Segment Start: Data listing

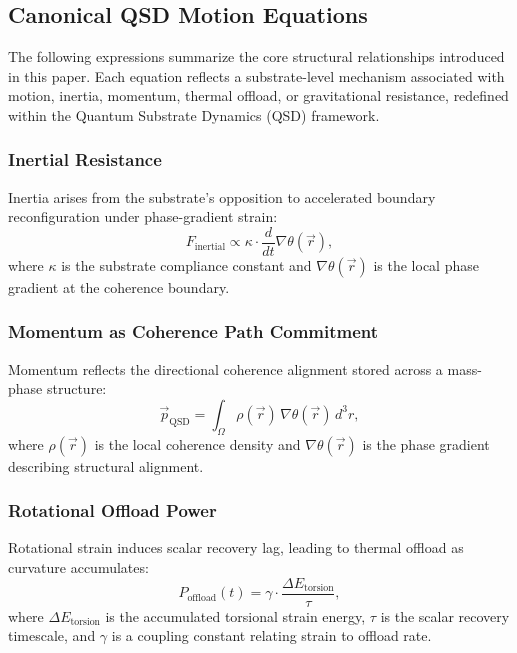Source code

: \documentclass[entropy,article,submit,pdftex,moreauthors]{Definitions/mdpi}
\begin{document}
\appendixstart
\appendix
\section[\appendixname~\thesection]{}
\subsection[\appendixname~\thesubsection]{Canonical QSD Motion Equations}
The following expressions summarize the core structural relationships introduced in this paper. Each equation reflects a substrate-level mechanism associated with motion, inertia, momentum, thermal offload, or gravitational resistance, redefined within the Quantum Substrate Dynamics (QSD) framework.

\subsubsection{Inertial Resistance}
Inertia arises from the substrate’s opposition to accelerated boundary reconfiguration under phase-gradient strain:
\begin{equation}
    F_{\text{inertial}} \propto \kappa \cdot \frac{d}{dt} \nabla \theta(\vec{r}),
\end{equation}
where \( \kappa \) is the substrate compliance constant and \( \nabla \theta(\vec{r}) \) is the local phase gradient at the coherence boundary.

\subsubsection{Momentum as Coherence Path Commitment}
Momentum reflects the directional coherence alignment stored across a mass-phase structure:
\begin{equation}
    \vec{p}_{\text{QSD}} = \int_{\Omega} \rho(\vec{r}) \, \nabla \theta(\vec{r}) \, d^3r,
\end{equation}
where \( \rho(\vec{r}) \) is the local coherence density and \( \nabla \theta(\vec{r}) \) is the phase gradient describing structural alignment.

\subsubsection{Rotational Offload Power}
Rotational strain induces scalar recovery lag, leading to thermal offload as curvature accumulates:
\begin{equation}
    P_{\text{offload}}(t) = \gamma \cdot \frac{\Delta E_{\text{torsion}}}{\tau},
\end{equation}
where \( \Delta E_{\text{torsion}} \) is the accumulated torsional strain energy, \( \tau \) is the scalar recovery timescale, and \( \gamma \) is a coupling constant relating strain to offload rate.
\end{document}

Segment End: Data listing
Segment Start: Data listing

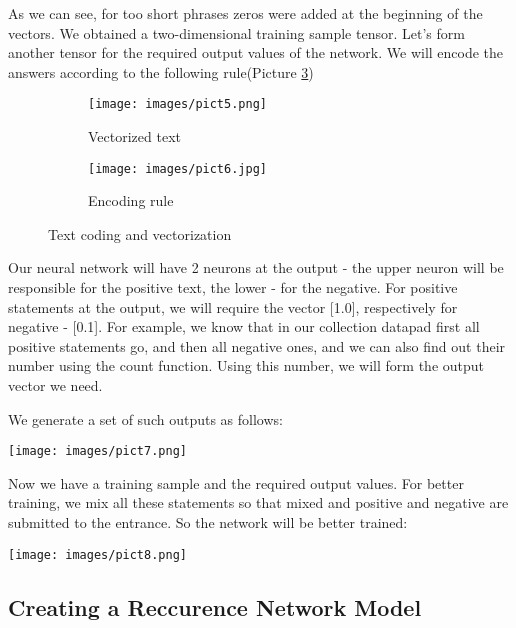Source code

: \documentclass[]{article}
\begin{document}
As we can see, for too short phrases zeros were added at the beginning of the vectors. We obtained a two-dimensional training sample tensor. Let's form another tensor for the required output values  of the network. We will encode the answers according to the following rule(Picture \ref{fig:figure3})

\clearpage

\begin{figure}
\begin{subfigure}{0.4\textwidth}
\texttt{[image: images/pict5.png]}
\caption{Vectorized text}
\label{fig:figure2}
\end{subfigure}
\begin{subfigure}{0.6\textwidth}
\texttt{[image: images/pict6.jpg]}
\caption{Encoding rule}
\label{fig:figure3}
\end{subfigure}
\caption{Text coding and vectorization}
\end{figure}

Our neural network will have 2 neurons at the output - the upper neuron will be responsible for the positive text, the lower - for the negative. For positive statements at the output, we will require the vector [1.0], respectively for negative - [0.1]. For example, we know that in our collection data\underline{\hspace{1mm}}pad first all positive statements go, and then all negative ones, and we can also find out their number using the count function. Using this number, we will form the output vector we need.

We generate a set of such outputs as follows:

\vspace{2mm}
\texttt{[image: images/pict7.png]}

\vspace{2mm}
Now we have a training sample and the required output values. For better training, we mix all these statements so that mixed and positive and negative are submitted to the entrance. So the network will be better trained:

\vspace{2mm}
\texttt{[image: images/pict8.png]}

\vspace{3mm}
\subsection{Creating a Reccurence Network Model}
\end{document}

Segment End: Data listing

• Work required: Collect every line from the records above that contains the word "constant".

• Solution below:
where \( \kappa \) is the substrate compliance constant and \( \nabla \theta(\vec{r}) \) is the local phase gradient at the coherence boundary.
where \( \Delta E_{\text{torsion}} \) is the accumulated torsional strain energy, \( \tau \) is the scalar recovery timescale, and \( \gamma \) is a coupling constant relating strain to offload rate.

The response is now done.